The group began its discussion around the housing emergency and homelessness. The group members highlighted noticeable differences in the geographical impact of homelessness and noticeable differences in the response by different local authorities. All of the members had significantly increased the proportion of lets they were making to people who were homeless, despite lower turnover in homes, and some had a sense that there was little more they can do to help without building significantly more homes. Members also highlighted the difficulties in getting utility companies to act quickly on renewing / resetting meters when homes are to be relet.

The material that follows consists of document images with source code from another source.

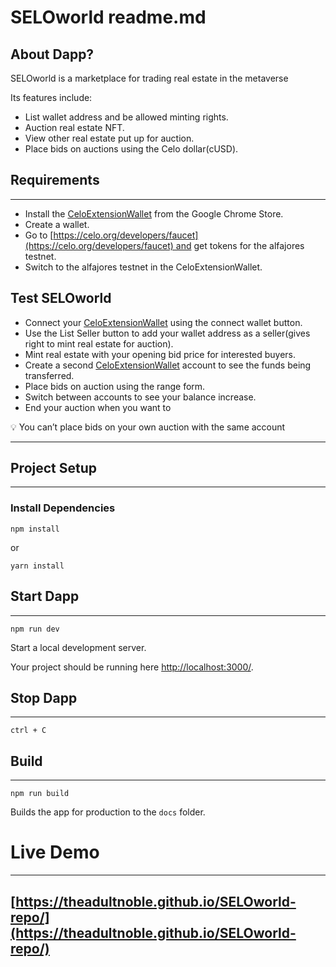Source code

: # SELOworld readme.md

## About Dapp?

SELOworld is a marketplace for trading real estate in the metaverse 

Its features include:

- List wallet address and be allowed minting rights.
- Auction real estate NFT.
- View other real estate put up for auction.
- Place bids on auctions using the Celo dollar(cUSD).

## Requirements

---

- Install the [CeloExtensionWallet](https://chrome.google.com/webstore/detail/celoextensionwallet/kkilomkmpmkbdnfelcpgckmpcaemjcdh?hl=en) from the Google Chrome Store.
- Create a wallet.
- Go to [https://celo.org/developers/faucet](https://celo.org/developers/faucet) and get tokens for the alfajores testnet.
- Switch to the alfajores testnet in the CeloExtensionWallet.

## Test SELOworld

- Connect your [CeloExtensionWallet](https://chrome.google.com/webstore/detail/celoextensionwallet/kkilomkmpmkbdnfelcpgckmpcaemjcdh?hl=en) using the connect wallet button.
- Use the List Seller button to add your wallet address as a seller(gives right to mint real estate for auction).
- Mint real estate with your opening bid price for interested buyers.
- Create a second [CeloExtensionWallet](https://chrome.google.com/webstore/detail/celoextensionwallet/kkilomkmpmkbdnfelcpgckmpcaemjcdh?hl=en) account to see the funds being transferred.
- Place bids on auction using the range form.
- Switch between accounts to see your balance increase.
- End your auction when you want to

<aside>
💡 You can’t place bids on your own auction with the same account

</aside>

---

## **Project Setup**

---

### **Install Dependencies**

`npm install`

or

`yarn install`

## Start Dapp

---

`npm run dev`

Start a local development server.

Your project should be running here [http://localhost:3000/](http://localhost:3000/).

## Stop Dapp

---

`ctrl + C`

## Build

---

`npm run build`

Builds the app for production to the `docs` folder.

# Live Demo

---

## [https://theadultnoble.github.io/SELOworld-repo/](https://theadultnoble.github.io/SELOworld-repo/)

Members welcomed the uplift in the capital funding for the Affordable Housing Supply Programme announced in the Scottish Budget. Most of the members of the group felt that they had capacity to respond to this, although some expressed concern that the general economic conditions may dampen risk appetites to build and that shortages of planning officials is slowing approvals. A decline in small building company private developments is adversely affecting the number of homes social landlords are getting through section 75 agreements. Upcoming, and unplanned for, costs may also limit landlords’ financial capacity to build homes; these costs include higher interest rates, increased insurance premiums, the rise in employer National Insurance Contributions and increased pension deficit contributions. Members felt that there may need to be more sophistication and nuance in how capital grant funding is allocated to ensure it is directed to the areas of greatest need. Members asked that SHR is conscious of this context when it considers its regulatory response to increased development risk. Members also highlighted the limitations on funding for adaptations, and that this was having an adverse impact on other public services, including bed-blocking in the NHS.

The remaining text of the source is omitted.